Zoltan Haiman, astrophysicien à l’Université Columbia de New York, qui n’a pas participé à cette étude, ajoute que ces deux modèles ne prédisent pas le même nombre de trous noirs ayant existé dans les 600 millions d’années qui ont suivi le Big Bang. En découvrir d’autres pourrait bien aider à résoudre l’énigme.

« Ce qui est intéressant, c’est qu’il y a certainement d’autres objets de ce type à trouver, et que l’augmentation de la taille de l’échantillon et la recherche dans des temps plus anciens nous permettront de déterminer laquelle de ces théories est la bonne », explique Finkelstein.

 

À LA RECHERCHE DE TROUS NOIRS PLUS ANCIENS

D’autres éléments indiquant la présence de trous noirs primordiaux ont commencé à apparaître. Une équipe pourrait bien avoir identifié un NAG situé dans la galaxie UHZ1, qui daterait d’environ 450 millions d’années après le Big Bang, tandis que la JWST Advanced Deep Extragalactic Survey (JADES) pourrait avoir découvert un NAG dans la galaxie GN-z11, qui daterait quant à lui d’environ 430 millions d’années après le Big Bang, décrit Kevin Hainline, astronome à l’Université de l’Arizona à Tucson et membre de l’équipe JADES.

« Ces records ne le seront pas très longtemps. C’est une bonne chose ! » ajoute Hainline. « Nous ne voyons que le début de ce qui est une grande richesse de trous noirs supermassifs en croissance active dans l’Univers primordial. »

L’étude CEERS a également identifié 11 galaxies candidates lointaines qui existaient déjà alors que l’Univers n’était âgé que de 470 millions à 675 millions d’années : une découverte inattendue, les scientifiques ayant estimé que le JWST détecterait moins de galaxies à de telles distances. Ces nouvelles galaxies formant des étoiles à un rythme rapide, les chercheurs espèrent qu’elles pourraient nous éclairer quant à l’évolution des galaxies au fil de l’histoire cosmique.

Il est intéressant de noter que les trous noirs supermassifs primordiaux repérés dans le cadre de travaux antérieurs éclipsaient tous les galaxies dans lesquels ils se trouvaient. Les nouveaux objets, de leur côté, ont été découverts dans des galaxies qui avaient déjà été détectées, reprend Haiman.
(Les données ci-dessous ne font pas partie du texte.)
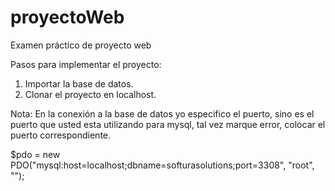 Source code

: # proyectoWeb
Examen práctico de proyecto web


Pasos para implementar el proyecto:

1. Importar la base de datos. 
2. Clonar el proyecto en localhost. 


Nota: En la conexión a la base de datos yo especifico el puerto, sino es el puerto que usted esta utilizando para mysql, tal vez marque error, colocar el puerto correspondiente. 

$pdo = new PDO("mysql:host=localhost;dbname=softurasolutions;port=3308", "root", "");
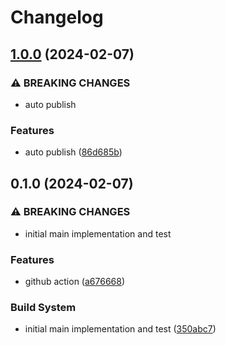 # Changelog

## [1.0.0](https://github.com/RobbieL-nlp/cached_field/compare/v0.1.0...v1.0.0) (2024-02-07)


### ⚠ BREAKING CHANGES

* auto publish

### Features

* auto publish ([86d685b](https://github.com/RobbieL-nlp/cached_field/commit/86d685b6843777fbd6f3e876c72954896a2c3e0f))

## 0.1.0 (2024-02-07)


### ⚠ BREAKING CHANGES

* initial main implementation and test

### Features

* github action ([a676668](https://github.com/RobbieL-nlp/cached_field/commit/a6766687fb5474e8a0b6201b4507a01530aa2094))


### Build System

* initial main implementation and test ([350abc7](https://github.com/RobbieL-nlp/cached_field/commit/350abc79037959f89ee52fdd62916baf973719ca))
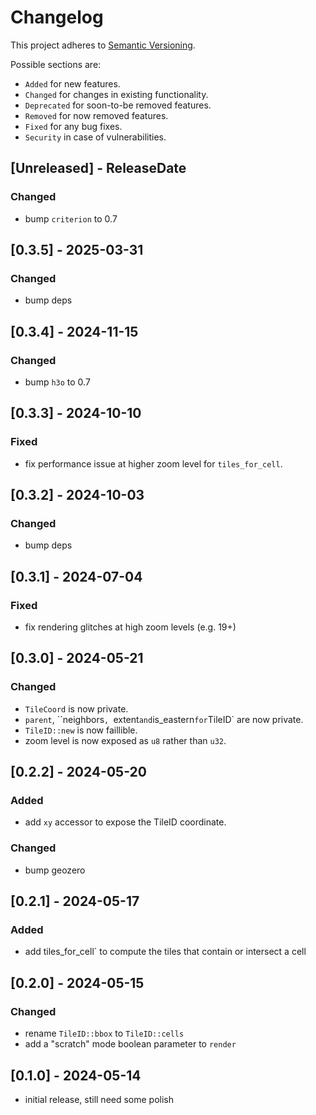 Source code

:# Changelog

This project adheres to [Semantic Versioning](https://semver.org/spec/v2.0.0.html).

Possible sections are:

- `Added` for new features.
- `Changed` for changes in existing functionality.
- `Deprecated` for soon-to-be removed features.
- `Removed` for now removed features.
- `Fixed` for any bug fixes.
- `Security` in case of vulnerabilities.

<!-- next-header -->
## [Unreleased] - ReleaseDate

### Changed

- bump `criterion` to 0.7

## [0.3.5] - 2025-03-31

### Changed

- bump deps

## [0.3.4] - 2024-11-15

### Changed

- bump `h3o` to 0.7

## [0.3.3] - 2024-10-10

### Fixed

- fix performance issue at higher zoom level for `tiles_for_cell`.

## [0.3.2] - 2024-10-03

### Changed

- bump deps

## [0.3.1] - 2024-07-04

### Fixed

- fix rendering glitches at high zoom levels (e.g. 19+)

## [0.3.0] - 2024-05-21

### Changed

- `TileCoord` is now private.
- `parent`, ``neighbors`, `extent` and `is_eastern` for `TileID` are now private.
- `TileID::new` is now faillible.
- zoom level is now exposed as `u8` rather than `u32`.

## [0.2.2] - 2024-05-20

### Added

- add `xy` accessor to expose the TileID coordinate.

### Changed

- bump geozero

## [0.2.1] - 2024-05-17

### Added

- add tiles_for_cell` to compute the tiles that contain or intersect a cell

## [0.2.0] - 2024-05-15

### Changed

- rename `TileID::bbox` to `TileID::cells`
- add a "scratch" mode boolean parameter to `render`

## [0.1.0] - 2024-05-14

- initial release, still need some polish
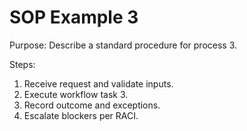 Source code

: # SOP Example 3
Purpose: Describe a standard procedure for process 3.

Steps:
1. Receive request and validate inputs.
2. Execute workflow task 3.
3. Record outcome and exceptions.
4. Escalate blockers per RACI.
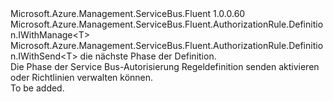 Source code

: <Type Name="IWithSendOrManage&lt;T&gt;" FullName="Microsoft.Azure.Management.ServiceBus.Fluent.AuthorizationRule.Definition.IWithSendOrManage&lt;T&gt;">
  <TypeSignature Language="C#" Value="public interface IWithSendOrManage&lt;T&gt; : Microsoft.Azure.Management.ServiceBus.Fluent.AuthorizationRule.Definition.IWithManage&lt;T&gt;, Microsoft.Azure.Management.ServiceBus.Fluent.AuthorizationRule.Definition.IWithSend&lt;T&gt;" />
  <TypeSignature Language="ILAsm" Value=".class public interface auto ansi abstract IWithSendOrManage`1&lt;T&gt; implements class Microsoft.Azure.Management.ServiceBus.Fluent.AuthorizationRule.Definition.IWithManage`1&lt;!T&gt;, class Microsoft.Azure.Management.ServiceBus.Fluent.AuthorizationRule.Definition.IWithSend`1&lt;!T&gt;" />
  <TypeSignature Language="DocId" Value="T:Microsoft.Azure.Management.ServiceBus.Fluent.AuthorizationRule.Definition.IWithSendOrManage`1" />
  <TypeSignature Language="VB.NET" Value="Public Interface IWithSendOrManage(Of T)&#xA;Implements IWithManage(Of T), IWithSend(Of T)" />
  <TypeSignature Language="F#" Value="type IWithSendOrManage&lt;'T&gt; = interface&#xA;    interface IWithSend&lt;'T&gt;&#xA;    interface IWithManage&lt;'T&gt;" />
  <AssemblyInfo>
    <AssemblyName>Microsoft.Azure.Management.ServiceBus.Fluent</AssemblyName>
    <AssemblyVersion>1.0.0.60</AssemblyVersion>
  </AssemblyInfo>
  <TypeParameters>
    <TypeParameter Name="T" />
  </TypeParameters>
  <Interfaces>
    <Interface>
      <InterfaceName>Microsoft.Azure.Management.ServiceBus.Fluent.AuthorizationRule.Definition.IWithManage&lt;T&gt;</InterfaceName>
    </Interface>
    <Interface>
      <InterfaceName>Microsoft.Azure.Management.ServiceBus.Fluent.AuthorizationRule.Definition.IWithSend&lt;T&gt;</InterfaceName>
    </Interface>
  </Interfaces>
  <Docs>
    <typeparam name="T">die nächste Phase der Definition.</typeparam>
    <summary>
            Die Phase der Service Bus-Autorisierung Regeldefinition senden aktivieren oder Richtlinien verwalten können.
            </summary>
    <remarks>To be added.</remarks>
  </Docs>
  <Members />
</Type> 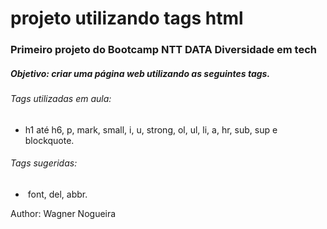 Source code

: # projeto utilizando tags html

### Primeiro projeto do Bootcamp NTT DATA Diversidade em tech

##### Objetivo: criar uma página web utilizando as seguintes tags.

###### Tags utilizadas em aula:

- h1 até h6, p, mark, small, i, u, strong, ol, ul, li, a, hr, sub, sup e blockquote.

###### Tags sugeridas:

-  font, del, abbr.

Author: Wagner Nogueira
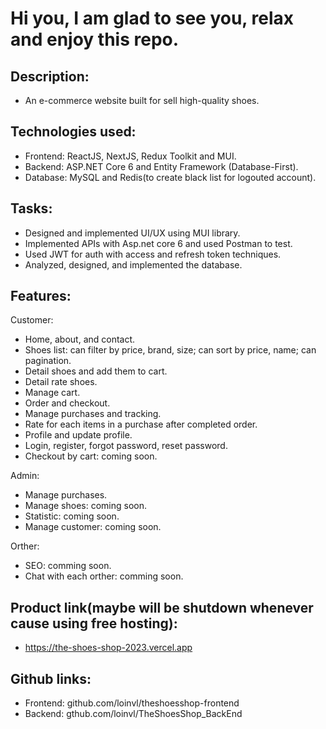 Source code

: # Hi you, I am glad to see you, relax and enjoy this repo.

## Description: 
 - An e-commerce website built for sell high-quality shoes.

## Technologies used: 
 - Frontend: ReactJS, NextJS, Redux Toolkit and MUI.
 - Backend: ASP.NET Core 6 and Entity Framework (Database-First).
 - Database: MySQL and Redis(to create black list for logouted account).

## Tasks:
 - Designed and implemented UI/UX using MUI library.
 - Implemented APIs with Asp.net core 6 and used Postman to test.
 - Used JWT for auth with access and refresh token techniques.
 - Analyzed, designed, and implemented the database.

## Features:
Customer:
 - Home, about, and contact.
 - Shoes list: can filter by price, brand, size; can sort by price, name; can pagination.
 - Detail shoes and add them to cart.
 - Detail rate shoes.
 - Manage cart.
 - Order and checkout.
 - Manage purchases and tracking.
 - Rate for each items in a purchase after completed order.
 - Profile and update profile.
 - Login, register, forgot password, reset password.
 - Checkout by cart: coming soon.
 
 Admin:
 - Manage purchases.
 - Manage shoes: coming soon.
 - Statistic: coming soon.
 - Manage customer: coming soon.

 Orther:
 - SEO: comming soon.
 - Chat with each orther: comming soon.

## Product link(maybe will be shutdown whenever cause using free hosting):
 - https://the-shoes-shop-2023.vercel.app

## Github links: 
 - Frontend: github.com/loinvl/theshoesshop-frontend
 - Backend: gthub.com/loinvl/TheShoesShop_BackEnd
« Cela signifie que, pour une raison quelconque, la situation est inversée : les petits trous noirs sont moins lumineux que les galaxies qui les accueillent, et lorsqu’ils se transforment en trous noirs plus massifs, ils deviennent beaucoup plus lumineux que les galaxies qui les accueillent. Cette découverte indique que les galaxies hôtes connaissent donc une croissance plus lente que celle des trous noirs, ce qui nous permet ainsi de mieux comprendre l’évolution de ces objets. »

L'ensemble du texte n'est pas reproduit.